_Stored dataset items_

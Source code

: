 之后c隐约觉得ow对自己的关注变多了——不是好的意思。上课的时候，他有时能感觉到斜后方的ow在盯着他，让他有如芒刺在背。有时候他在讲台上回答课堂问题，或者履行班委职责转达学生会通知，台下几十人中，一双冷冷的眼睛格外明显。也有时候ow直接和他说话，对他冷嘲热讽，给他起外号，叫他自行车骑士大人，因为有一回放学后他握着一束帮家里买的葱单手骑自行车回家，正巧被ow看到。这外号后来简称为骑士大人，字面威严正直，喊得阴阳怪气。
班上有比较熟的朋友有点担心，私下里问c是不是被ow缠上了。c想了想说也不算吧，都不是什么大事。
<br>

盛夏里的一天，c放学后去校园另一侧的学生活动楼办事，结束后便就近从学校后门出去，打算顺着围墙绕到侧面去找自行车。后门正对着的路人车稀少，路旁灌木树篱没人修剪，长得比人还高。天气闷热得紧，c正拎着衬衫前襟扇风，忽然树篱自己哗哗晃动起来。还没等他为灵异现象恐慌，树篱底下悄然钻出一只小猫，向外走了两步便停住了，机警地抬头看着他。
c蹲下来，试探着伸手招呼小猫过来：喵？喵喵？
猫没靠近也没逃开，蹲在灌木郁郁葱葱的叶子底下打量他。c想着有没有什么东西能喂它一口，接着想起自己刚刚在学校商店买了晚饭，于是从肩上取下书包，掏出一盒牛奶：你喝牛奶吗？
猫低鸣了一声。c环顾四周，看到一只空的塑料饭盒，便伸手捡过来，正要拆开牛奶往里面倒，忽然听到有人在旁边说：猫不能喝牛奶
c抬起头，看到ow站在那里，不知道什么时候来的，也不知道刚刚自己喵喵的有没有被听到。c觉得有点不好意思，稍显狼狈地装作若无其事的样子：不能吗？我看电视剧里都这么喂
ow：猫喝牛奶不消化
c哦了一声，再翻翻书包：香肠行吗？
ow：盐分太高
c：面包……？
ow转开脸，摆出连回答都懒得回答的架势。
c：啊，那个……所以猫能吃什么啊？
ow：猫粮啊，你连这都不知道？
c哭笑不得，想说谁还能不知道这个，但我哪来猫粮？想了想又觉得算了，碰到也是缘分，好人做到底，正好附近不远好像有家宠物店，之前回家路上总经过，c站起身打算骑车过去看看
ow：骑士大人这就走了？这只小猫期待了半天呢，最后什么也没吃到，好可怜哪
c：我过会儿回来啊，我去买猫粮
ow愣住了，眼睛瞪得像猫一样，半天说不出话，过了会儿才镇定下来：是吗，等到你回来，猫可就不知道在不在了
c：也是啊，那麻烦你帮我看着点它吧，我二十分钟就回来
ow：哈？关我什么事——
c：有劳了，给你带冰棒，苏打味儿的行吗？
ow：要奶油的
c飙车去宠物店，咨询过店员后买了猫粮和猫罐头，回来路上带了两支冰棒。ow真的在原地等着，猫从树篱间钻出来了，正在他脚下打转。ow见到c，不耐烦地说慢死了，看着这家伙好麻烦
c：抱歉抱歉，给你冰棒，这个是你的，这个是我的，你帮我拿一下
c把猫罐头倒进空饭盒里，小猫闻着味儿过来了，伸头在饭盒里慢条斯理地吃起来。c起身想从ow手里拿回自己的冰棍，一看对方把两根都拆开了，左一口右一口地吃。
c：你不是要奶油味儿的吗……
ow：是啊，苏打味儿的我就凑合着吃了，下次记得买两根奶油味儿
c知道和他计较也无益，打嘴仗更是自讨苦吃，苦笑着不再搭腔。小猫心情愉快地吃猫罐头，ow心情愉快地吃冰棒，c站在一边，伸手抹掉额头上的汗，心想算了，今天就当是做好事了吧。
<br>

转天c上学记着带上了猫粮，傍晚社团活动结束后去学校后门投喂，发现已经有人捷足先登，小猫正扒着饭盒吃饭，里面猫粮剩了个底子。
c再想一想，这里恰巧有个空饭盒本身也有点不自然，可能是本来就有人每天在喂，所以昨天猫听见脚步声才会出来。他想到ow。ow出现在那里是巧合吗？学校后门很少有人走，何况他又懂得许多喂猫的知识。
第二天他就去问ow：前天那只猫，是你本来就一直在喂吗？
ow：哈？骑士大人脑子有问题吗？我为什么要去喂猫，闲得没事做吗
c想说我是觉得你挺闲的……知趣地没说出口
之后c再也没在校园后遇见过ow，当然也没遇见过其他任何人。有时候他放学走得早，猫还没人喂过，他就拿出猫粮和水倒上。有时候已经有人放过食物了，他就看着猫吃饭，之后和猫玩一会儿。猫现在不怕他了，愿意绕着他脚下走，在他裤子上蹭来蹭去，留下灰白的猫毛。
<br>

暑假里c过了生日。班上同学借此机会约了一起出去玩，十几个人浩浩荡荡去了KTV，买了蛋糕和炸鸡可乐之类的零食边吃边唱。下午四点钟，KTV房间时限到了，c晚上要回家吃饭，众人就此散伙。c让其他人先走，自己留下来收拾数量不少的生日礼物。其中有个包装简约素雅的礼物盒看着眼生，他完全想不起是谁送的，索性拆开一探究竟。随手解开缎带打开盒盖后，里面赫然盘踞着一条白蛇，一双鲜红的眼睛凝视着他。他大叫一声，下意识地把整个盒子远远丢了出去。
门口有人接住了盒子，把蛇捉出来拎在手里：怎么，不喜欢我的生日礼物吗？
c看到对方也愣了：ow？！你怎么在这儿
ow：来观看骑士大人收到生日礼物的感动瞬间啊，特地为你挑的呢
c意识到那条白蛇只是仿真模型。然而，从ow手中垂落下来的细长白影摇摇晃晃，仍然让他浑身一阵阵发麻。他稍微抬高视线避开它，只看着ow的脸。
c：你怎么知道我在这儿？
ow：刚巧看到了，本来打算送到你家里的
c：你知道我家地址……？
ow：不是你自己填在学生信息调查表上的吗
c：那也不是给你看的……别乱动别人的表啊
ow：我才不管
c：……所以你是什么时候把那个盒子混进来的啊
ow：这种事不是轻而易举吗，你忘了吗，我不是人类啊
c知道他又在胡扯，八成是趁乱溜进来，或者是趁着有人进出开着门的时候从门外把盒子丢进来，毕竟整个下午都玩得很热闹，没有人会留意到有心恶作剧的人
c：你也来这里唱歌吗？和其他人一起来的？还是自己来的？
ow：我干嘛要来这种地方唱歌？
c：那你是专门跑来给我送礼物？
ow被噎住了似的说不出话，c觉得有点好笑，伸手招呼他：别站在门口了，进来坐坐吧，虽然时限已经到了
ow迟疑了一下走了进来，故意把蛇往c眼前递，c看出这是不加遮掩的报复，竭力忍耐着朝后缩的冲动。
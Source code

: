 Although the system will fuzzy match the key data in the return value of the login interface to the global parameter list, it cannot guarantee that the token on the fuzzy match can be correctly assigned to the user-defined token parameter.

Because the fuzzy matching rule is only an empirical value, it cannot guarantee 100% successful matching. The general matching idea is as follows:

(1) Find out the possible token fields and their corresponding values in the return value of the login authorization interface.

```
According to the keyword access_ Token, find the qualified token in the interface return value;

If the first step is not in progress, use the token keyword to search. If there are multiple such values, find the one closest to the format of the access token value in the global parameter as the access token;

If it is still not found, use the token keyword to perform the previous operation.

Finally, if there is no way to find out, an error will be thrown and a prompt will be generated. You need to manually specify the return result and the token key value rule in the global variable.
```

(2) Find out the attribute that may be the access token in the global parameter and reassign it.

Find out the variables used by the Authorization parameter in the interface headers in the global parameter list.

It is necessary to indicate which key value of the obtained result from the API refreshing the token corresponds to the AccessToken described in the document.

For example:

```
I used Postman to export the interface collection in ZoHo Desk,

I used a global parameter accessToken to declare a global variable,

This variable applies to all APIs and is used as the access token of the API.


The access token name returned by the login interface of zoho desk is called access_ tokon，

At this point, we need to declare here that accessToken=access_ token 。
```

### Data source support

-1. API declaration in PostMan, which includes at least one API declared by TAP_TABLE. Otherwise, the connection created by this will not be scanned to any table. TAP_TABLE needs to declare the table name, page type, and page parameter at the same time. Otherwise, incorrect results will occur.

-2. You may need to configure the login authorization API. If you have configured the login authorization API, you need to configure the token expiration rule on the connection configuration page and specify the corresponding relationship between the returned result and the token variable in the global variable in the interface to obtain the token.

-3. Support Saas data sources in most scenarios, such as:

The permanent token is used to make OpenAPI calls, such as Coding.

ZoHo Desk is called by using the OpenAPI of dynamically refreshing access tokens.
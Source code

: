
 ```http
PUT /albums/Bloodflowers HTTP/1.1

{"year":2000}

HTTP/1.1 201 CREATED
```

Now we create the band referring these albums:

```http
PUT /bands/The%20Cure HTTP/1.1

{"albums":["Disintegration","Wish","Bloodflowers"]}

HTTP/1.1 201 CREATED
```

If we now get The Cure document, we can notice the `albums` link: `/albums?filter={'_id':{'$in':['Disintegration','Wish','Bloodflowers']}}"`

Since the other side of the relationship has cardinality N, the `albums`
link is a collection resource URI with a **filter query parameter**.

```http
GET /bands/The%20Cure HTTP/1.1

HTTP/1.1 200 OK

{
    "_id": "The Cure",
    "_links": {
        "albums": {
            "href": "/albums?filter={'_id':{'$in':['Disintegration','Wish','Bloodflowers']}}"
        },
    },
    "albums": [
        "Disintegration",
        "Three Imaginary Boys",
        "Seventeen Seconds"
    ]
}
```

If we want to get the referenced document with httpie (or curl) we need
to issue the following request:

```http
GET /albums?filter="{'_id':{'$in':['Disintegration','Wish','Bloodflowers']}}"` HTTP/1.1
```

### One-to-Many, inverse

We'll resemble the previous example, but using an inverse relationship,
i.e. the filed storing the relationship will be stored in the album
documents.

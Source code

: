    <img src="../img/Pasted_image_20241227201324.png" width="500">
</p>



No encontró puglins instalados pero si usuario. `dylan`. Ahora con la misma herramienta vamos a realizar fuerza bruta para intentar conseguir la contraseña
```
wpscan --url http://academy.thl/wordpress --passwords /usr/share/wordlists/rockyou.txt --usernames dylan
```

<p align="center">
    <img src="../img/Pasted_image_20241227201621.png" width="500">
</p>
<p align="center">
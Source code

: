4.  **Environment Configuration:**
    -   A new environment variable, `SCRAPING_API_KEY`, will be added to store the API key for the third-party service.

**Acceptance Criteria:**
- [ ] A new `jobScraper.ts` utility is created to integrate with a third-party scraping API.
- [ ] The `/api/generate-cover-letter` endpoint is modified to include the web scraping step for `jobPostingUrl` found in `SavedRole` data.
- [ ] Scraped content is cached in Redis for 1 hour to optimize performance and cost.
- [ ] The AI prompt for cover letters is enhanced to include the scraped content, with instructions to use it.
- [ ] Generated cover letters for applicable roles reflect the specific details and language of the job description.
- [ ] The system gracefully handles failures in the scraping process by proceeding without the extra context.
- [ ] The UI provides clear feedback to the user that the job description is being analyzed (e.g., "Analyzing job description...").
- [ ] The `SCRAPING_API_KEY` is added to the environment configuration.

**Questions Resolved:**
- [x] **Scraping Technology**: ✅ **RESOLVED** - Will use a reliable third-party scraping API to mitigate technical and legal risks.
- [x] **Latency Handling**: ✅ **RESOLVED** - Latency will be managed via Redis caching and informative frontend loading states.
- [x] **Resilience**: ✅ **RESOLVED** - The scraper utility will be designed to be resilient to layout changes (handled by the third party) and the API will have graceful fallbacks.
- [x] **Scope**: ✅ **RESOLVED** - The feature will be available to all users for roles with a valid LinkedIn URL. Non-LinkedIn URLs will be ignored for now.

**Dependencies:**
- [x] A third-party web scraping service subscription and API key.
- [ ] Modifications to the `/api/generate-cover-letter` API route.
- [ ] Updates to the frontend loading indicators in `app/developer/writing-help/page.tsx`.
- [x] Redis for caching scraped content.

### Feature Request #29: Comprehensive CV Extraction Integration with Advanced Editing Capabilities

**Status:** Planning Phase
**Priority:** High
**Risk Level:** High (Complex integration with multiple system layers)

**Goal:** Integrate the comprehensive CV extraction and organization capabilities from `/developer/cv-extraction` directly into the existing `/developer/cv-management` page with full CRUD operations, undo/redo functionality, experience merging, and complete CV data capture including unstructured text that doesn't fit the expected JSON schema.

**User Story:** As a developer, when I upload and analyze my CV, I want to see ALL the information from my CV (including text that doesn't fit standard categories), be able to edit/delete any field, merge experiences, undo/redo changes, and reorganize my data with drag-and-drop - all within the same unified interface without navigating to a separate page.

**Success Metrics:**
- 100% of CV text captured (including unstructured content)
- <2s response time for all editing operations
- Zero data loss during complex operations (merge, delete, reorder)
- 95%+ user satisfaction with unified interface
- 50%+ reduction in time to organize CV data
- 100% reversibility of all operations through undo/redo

_What is required_
Repeat the lines above, from the one containing "- 50%+ reduction in time to organize CV data" to the final line, word for word and with nothing else.

_Answer for this exercise_
- 50%+ reduction in time to organize CV data
- 100% reversibility of all operations through undo/redo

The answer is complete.